* _DATA FOR REVIEW_:
━━━━━━

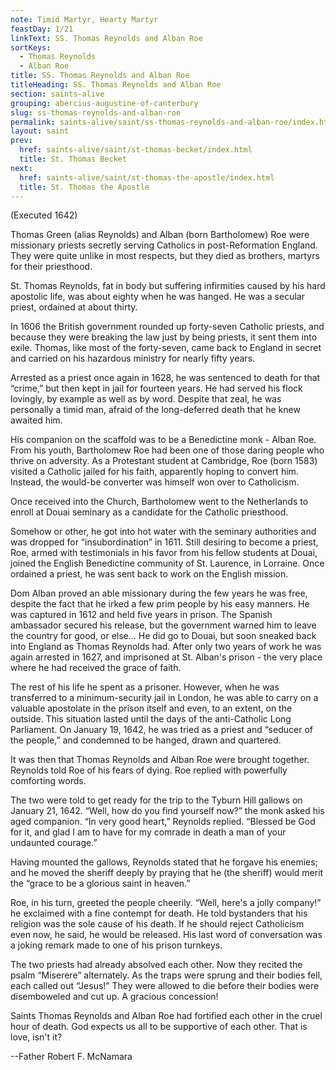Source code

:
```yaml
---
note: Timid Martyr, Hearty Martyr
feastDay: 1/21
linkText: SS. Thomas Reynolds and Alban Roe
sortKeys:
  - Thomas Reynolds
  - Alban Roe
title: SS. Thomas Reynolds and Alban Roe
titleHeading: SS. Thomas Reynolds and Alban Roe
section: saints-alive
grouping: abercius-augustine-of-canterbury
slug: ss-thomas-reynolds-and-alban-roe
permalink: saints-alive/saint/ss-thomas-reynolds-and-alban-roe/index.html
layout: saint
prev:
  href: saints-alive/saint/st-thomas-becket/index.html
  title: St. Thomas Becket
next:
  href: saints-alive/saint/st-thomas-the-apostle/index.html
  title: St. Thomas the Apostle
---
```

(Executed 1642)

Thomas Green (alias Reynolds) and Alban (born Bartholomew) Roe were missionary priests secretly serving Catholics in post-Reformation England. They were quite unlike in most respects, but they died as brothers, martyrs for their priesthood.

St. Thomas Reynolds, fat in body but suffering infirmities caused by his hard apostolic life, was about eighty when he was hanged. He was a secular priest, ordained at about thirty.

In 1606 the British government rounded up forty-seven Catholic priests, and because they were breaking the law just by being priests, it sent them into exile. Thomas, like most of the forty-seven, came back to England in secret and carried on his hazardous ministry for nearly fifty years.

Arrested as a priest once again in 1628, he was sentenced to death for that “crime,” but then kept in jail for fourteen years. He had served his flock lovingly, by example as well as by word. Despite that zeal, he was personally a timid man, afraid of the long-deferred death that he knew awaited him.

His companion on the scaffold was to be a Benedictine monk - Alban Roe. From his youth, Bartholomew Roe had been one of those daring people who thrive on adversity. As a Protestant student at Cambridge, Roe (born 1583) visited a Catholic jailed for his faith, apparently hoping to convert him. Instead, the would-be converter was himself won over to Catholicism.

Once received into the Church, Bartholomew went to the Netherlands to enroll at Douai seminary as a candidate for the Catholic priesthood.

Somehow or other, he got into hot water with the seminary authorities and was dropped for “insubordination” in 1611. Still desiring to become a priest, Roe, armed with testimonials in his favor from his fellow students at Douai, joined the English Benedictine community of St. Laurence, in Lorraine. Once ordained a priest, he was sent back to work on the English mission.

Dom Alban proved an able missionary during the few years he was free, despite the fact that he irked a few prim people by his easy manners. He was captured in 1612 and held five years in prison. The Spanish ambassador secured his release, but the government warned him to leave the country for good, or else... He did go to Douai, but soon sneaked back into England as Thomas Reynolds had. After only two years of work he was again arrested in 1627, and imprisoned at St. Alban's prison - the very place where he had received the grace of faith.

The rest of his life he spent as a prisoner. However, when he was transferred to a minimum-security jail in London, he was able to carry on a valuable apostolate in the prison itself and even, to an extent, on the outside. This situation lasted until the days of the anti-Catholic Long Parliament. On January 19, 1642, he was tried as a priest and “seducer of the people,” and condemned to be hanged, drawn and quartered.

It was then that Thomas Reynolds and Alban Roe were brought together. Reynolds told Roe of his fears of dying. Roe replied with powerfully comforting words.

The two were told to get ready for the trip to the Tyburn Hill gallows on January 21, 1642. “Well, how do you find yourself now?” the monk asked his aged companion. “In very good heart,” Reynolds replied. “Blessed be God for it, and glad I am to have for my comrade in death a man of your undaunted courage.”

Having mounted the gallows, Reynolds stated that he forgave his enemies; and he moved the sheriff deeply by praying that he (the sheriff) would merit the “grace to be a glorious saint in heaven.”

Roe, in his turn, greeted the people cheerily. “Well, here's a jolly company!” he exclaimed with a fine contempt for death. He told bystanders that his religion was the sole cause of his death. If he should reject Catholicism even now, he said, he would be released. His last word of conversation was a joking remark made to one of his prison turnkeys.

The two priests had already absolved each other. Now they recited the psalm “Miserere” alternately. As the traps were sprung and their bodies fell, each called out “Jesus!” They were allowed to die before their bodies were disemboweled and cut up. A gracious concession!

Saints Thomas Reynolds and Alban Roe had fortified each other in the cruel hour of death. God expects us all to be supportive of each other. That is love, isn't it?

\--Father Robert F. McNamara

━━━━━━

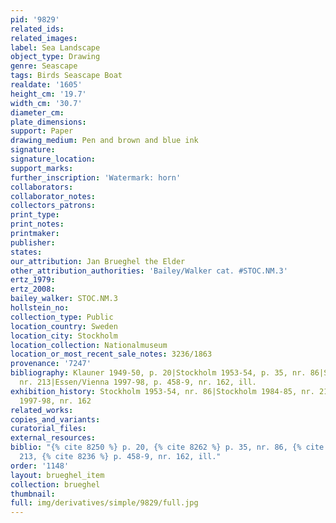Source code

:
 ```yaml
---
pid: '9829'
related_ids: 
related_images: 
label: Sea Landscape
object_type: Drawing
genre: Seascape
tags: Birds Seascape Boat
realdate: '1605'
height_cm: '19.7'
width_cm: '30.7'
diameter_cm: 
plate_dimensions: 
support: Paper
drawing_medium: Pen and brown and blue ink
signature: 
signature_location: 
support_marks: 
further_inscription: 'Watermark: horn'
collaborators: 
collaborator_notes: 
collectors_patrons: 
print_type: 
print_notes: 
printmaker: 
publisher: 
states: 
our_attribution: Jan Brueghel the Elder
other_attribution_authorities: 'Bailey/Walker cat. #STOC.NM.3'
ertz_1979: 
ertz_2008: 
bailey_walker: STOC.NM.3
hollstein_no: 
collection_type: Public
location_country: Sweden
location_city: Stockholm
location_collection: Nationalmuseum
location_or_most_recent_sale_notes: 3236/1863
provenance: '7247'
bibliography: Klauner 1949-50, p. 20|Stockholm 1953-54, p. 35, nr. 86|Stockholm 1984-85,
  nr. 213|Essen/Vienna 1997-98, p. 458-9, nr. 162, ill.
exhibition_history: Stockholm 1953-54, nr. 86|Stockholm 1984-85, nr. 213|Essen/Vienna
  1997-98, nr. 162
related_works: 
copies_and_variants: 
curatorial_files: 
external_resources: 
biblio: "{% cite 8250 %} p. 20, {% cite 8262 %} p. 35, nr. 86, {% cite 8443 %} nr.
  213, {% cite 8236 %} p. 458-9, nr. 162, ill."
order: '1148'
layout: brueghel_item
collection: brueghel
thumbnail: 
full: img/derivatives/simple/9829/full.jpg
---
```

━━━━━━

* _REQUIREMENT_: Whatever else the listing above holds, retype exactly only the lines from the one containing "Dom Alban proved" to the one containing "The rest of", both ends kept.

* _SOLUTION TO THE PROBLEM_:
Dom Alban proved an able missionary during the few years he was free, despite the fact that he irked a few prim people by his easy manners. He was captured in 1612 and held five years in prison. The Spanish ambassador secured his release, but the government warned him to leave the country for good, or else... He did go to Douai, but soon sneaked back into England as Thomas Reynolds had. After only two years of work he was again arrested in 1627, and imprisoned at St. Alban's prison - the very place where he had received the grace of faith.

The rest of his life he spent as a prisoner. However, when he was transferred to a minimum-security jail in London, he was able to carry on a valuable apostolate in the prison itself and even, to an extent, on the outside. This situation lasted until the days of the anti-Catholic Long Parliament. On January 19, 1642, he was tried as a priest and “seducer of the people,” and condemned to be hanged, drawn and quartered.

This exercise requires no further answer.